- Born: 1885 Thathampatti, Salem, Madras Presidency
- Died: 11 May 1933 Erode
- Occupations: Social activist and women's rights activist

= E. V. R. Nagammai =

Indian women's rights activist

Erode Venkatappa Ramasamy Nagammai (1885 – 11 May 1933) was an Indian social activist and women's rights activist. She was known for her participation in the Temperance movement in India and the Vaikom Satyagraha. She was the first wife of Periyar E. V. Ramasamy who headed the Self-Respect Movement.

== Early life ==
Nagammai was born in 1885 to Rangasamy and Ponnuthai in Thathampatti, Salem, Madras Presidency. She had no formal education. She was the cousin of Ramasamy and married him at the age of thirteen in 1898. The couple had a daughter who died when she was five months old.

== Activities ==
In 1919, Ramasamy joined the Indian National Congress. Nagammai actively supported his political career. When Mahatma Gandhi called for the Temperance movement, she organised the women to picket the toddy shops in Erode. As the movement turned violent in some parts of the country, the Congress leaders requested Gandhi to stop the agitations. Gandhi replied that the matter was "not in his hands, but in the hands of two women at Erode", referring to Nagammai and her sister in law, Kannamal.

As untouchability prevailed in the Travancore region, low caste people were prohibited from entering the temple and the streets around it. Congress started the Vaikom Satyagraha, a protest to allow access for all to the prohibited places. Nagammai and Ramasamy joined the protest on 14 April 1924. She led the women during the protests and was arrested in May 1924.

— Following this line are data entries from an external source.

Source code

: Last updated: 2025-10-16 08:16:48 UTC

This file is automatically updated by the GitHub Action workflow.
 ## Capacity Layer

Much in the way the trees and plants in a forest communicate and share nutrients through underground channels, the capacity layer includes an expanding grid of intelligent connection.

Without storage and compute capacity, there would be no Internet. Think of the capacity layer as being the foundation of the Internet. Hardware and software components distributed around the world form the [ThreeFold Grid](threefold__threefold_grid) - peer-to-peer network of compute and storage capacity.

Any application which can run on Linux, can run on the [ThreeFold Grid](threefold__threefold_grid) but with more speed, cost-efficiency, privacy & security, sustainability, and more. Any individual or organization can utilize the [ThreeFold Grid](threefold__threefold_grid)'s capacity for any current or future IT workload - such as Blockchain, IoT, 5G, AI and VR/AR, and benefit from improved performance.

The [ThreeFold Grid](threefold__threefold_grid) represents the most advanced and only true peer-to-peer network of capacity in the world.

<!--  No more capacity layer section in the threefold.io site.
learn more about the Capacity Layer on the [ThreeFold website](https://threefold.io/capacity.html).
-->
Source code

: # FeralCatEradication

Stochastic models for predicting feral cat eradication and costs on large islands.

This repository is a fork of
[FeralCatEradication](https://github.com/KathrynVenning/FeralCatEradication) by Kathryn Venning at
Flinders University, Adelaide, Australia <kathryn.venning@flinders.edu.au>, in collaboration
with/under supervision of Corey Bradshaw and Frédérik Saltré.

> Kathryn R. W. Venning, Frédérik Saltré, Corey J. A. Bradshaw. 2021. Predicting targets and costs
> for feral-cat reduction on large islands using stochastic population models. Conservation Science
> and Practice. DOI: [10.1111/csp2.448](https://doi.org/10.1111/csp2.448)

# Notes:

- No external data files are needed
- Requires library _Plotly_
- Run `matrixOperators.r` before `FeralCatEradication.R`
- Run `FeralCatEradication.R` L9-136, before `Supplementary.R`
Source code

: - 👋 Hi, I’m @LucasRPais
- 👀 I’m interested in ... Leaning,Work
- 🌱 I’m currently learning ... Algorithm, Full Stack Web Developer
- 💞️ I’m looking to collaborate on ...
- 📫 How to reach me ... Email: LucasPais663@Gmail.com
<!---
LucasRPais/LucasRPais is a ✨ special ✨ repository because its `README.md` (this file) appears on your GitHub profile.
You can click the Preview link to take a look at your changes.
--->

When Ramasamy started the Self-Respect Movement in 1925. Nagammai encouraged women to participate in the movement. She conducted several widow remarriages and Self-Respect marriages. She was the editor of Kudi Arasu magazine when Ramasamy went on tour to Europe.

== Legacy ==
Nagammai died on 11 May 1933 in Erode. There are several schools in Tamil Nadu named after her. The Government of Tamil Nadu introduced Periyar EVR Nagammai Free Education scheme to fund free higher education for girls in the state.